A meta-dataset for
few-shot image classification

group fairness few-shot learning meta-learning continual learning transfer learning image classification

About

Stylized Meta-Album (SMA) is a new meta-dataset, consisting of 24 datasets(12 content datasets and 12 stylized datasets), designed to enhance studies on out-of-distribution generalization and related topics. SMA is constructed using style transfer techniques from 12 subject classification datasets (content datasets), SMA provides a diverse and extensive set of 4800 groups combining various subjects (objects, plants, animals, human actions, textures) with multiple styles. This scale facilitates rigorous and expansive research that traditional datasets, which offer limited group variability and/or class diversity, cannot support. SMA is a continuously growing meta-dataset. See our datasets in Datasets Section.

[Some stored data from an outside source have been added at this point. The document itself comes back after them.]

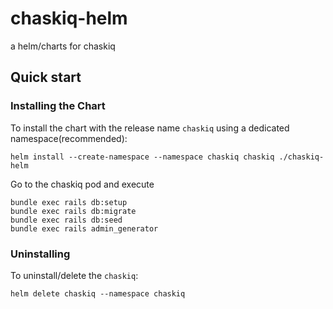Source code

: # chaskiq-helm
a helm/charts for chaskiq

## Quick start

### Installing the Chart

To install the chart with the release name `chaskiq` using a dedicated namespace(recommended):

```shell
helm install --create-namespace --namespace chaskiq chaskiq ./chaskiq-helm
```

Go to the chaskiq pod and execute
```shell
bundle exec rails db:setup
bundle exec rails db:migrate
bundle exec rails db:seed
bundle exec rails admin_generator
```

### Uninstalling

To uninstall/delete the `chaskiq`:

```shell
helm delete chaskiq --namespace chaskiq
```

We repurposed datasets that were generously made available by Meta-Album , see credits page. All datasets are free for use for academic purposes, provided that proper credits are given. For your convenience, you may cite our paper, which references all original creators.

We have summarized the data generation in the flow diagram below:

License

Stylized Meta-Album is released under a CC BY-NC 4.0 license permitting non-commercial use for research purposes, provided that you cite us. Additionally, redistributed datasets have their own license, see the credits page. All resources made available through this website provided “as is”. The curators of Stylized Meta-Album (and their home institutions and their sponsors) who have worked on its preparation, this website, the code provided to read, process data, and run baseline methods, make no warranties concerning the licensed material, including fitness for any purpose, non-infringement absence of defects or errors, accuracy, and they decline any liability for losses or other possible consequences that may arise by using such material.
This briefly summarizes the terms of the license CC BY-NC 4.0 and the disclaimer (that the license includes).

Recommended use

The recommended use of Stylized Meta-Album is to conduct fundamental research on machine learning algorithms and conduct benchmarks, particularly in: group fairness, few-shot learning, meta-learning, continual learning, transfer learning, and image classification.

Code

We provide code in our GitHub Repository for

  1. Data processing
  2. Data formatting
  3. Quality control
  4. Stylized Meta-Album use cases

Visit our GitHub repository for more details.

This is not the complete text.